Sheriff’s deputies could have prevented a man from self-mutilating himself during a psychotic breakdown in the Men’s Central Jail in 2014 had they responded to his screams of pain from a broken hip, one of his attorneys told a jury Tuesday.
Lawyer Michael Libman, on behalf of plaintiff Michael Shabsis, said during opening statements in trial of his client’s lawsuit that Shabsis was lying undressed on the floor of his cell on Jan. 1, 2014, repeatedly calling for help because of his pain.
“His right hip is broken and he, with his fingers, pokes his eyes out,” Libman said.
Libman showed jurors lengthy footage of surveillance video from the jail during the exact moments of the incident, which was too far away from the cameras to be seen clearly. The video showed that jail trustees finally discovered what happened and summoned nurses.
Attorney Rickey Ivie, on behalf of Los Angeles County, told jurors that the deputies on duty did not know Shabsis had hurt his hip. The attorney said the plaintiff told doctors later that he gouged out his eyes because he could not deal with the jail lighting and thought he was in hell, but never mentioned his hip.
Ivie said Shabsis was in jail because of an alleged elder abuse attack on his grandfather.

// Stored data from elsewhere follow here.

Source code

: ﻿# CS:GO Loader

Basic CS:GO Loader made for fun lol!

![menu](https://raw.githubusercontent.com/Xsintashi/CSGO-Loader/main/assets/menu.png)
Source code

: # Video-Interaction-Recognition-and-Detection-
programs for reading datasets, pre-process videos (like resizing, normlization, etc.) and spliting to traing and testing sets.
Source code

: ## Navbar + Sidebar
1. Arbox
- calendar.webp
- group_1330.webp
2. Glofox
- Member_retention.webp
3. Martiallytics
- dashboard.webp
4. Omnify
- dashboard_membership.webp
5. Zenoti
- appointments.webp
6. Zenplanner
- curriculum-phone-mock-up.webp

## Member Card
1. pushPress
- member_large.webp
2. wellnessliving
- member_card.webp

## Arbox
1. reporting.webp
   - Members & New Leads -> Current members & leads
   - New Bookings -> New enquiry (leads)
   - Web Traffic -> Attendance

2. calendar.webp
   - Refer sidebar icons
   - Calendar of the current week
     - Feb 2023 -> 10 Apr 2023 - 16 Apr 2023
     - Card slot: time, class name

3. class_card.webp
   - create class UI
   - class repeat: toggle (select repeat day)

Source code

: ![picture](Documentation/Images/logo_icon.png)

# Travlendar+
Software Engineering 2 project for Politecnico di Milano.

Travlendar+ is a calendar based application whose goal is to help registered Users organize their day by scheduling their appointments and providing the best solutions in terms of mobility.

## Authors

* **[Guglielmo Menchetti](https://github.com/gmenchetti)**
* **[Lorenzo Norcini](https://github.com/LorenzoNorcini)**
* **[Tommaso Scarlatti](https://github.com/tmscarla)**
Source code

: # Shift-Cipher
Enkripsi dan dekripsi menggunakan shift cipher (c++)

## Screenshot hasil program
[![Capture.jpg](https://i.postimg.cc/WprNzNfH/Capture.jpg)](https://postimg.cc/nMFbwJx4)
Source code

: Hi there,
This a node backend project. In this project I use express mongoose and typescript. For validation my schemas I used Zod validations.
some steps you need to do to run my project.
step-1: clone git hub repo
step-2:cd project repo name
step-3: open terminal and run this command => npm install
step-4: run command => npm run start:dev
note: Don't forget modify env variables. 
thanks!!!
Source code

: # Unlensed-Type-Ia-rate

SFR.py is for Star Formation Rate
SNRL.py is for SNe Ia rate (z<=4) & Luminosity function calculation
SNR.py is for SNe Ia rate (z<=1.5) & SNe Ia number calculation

Shabsis was present during the morning session of the trial.
Prior to trial, Shabsis settled his claims against Pfizer Inc. and Dr. Philip Cogen, who worked at Resnick Neuropsychiatric Hospital at UCLA. Pfizer makes Chantix, an anti-smoking drug prescribed to Shabsis by Cogen.
The settlement terms with Pfizer and Cogen were not divulged.
Shabsis, now 33, filed his lawsuit in Los Angeles Superior Court in December 2014, alleging that his breakdown occurred “in part or in whole” because of the side effects of Chantix.
The jury is tasked with deciding if sheriff’s deputies knew or should have known that Shabis was in need of medical care after suffering a hip injury before gouging out his eyes. Shabsis’ lawyers contend that if Shabsis was assisted with his hip injury right away, he could have been prevented from mutilating himself later. They also allege his civil rights were violated.
Lawyers for the county maintain there is no evidence of negligence on the part of deputies.
Judge Daniel Murphy previously dismissed former Sheriff Lee Baca as a defendant, saying his presence in the case was “redundant” because Shabsis also is suing Los Angeles County. The judge also dismissed Shabsis’ claims against the University of California Board of Regents.